*** Opening of Available data ***

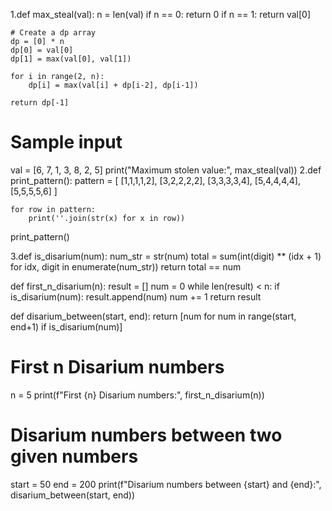 1.def max_steal(val):
    n = len(val)
    if n == 0:
        return 0
    if n == 1:
        return val[0]
    
    # Create a dp array
    dp = [0] * n
    dp[0] = val[0]
    dp[1] = max(val[0], val[1])
    
    for i in range(2, n):
        dp[i] = max(val[i] + dp[i-2], dp[i-1])
    
    return dp[-1]

# Sample input
val = [6, 7, 1, 3, 8, 2, 5]
print("Maximum stolen value:", max_steal(val))
2.def print_pattern():
    pattern = [
        [1,1,1,1,2],
        [3,2,2,2,2],
        [3,3,3,3,4],
        [5,4,4,4,4],
        [5,5,5,5,6]
    ]

    for row in pattern:
        print(''.join(str(x) for x in row))

print_pattern()

3.def is_disarium(num):
    num_str = str(num)
    total = sum(int(digit) ** (idx + 1) for idx, digit in enumerate(num_str))
    return total == num

def first_n_disarium(n):
    result = []
    num = 0
    while len(result) < n:
        if is_disarium(num):
            result.append(num)
        num += 1
    return result

def disarium_between(start, end):
    return [num for num in range(start, end+1) if is_disarium(num)]

# First n Disarium numbers
n = 5
print(f"First {n} Disarium numbers:", first_n_disarium(n))

# Disarium numbers between two given numbers
start = 50
end = 200
print(f"Disarium numbers between {start} and {end}:", disarium_between(start, end))
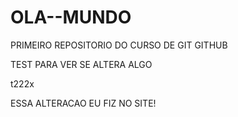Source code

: # OLA--MUNDO
 PRIMEIRO REPOSITORIO DO CURSO DE GIT GITHUB

 TEST PARA VER SE ALTERA ALGO

 t222x

ESSA ALTERACAO EU FIZ NO SITE!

*** Close of Available data ***

- **What is needed**
An exact copy of every entry, pictures left out, is what to write here.

- **Reply**
 1.def max_steal(val):
    n = len(val)
    if n == 0:
        return 0
    if n == 1:
        return val[0]
    
    # Create a dp array
    dp = [0] * n
    dp[0] = val[0]
    dp[1] = max(val[0], val[1])
    
    for i in range(2, n):
        dp[i] = max(val[i] + dp[i-2], dp[i-1])
    
    return dp[-1]

# Sample input
val = [6, 7, 1, 3, 8, 2, 5]
print("Maximum stolen value:", max_steal(val))
2.def print_pattern():
    pattern = [
        [1,1,1,1,2],
        [3,2,2,2,2],
        [3,3,3,3,4],
        [5,4,4,4,4],
        [5,5,5,5,6]
    ]

    for row in pattern:
        print(''.join(str(x) for x in row))

print_pattern()

3.def is_disarium(num):
    num_str = str(num)
    total = sum(int(digit) ** (idx + 1) for idx, digit in enumerate(num_str))
    return total == num

def first_n_disarium(n):
    result = []
    num = 0
    while len(result) < n:
        if is_disarium(num):
            result.append(num)
        num += 1
    return result

def disarium_between(start, end):
    return [num for num in range(start, end+1) if is_disarium(num)]

# First n Disarium numbers
n = 5
print(f"First {n} Disarium numbers:", first_n_disarium(n))

# Disarium numbers between two given numbers
start = 50
end = 200
print(f"Disarium numbers between {start} and {end}:", disarium_between(start, end))
Source code

: # OLA--MUNDO
 PRIMEIRO REPOSITORIO DO CURSO DE GIT GITHUB

 TEST PARA VER SE ALTERA ALGO

 t222x

ESSA ALTERACAO EU FIZ NO SITE!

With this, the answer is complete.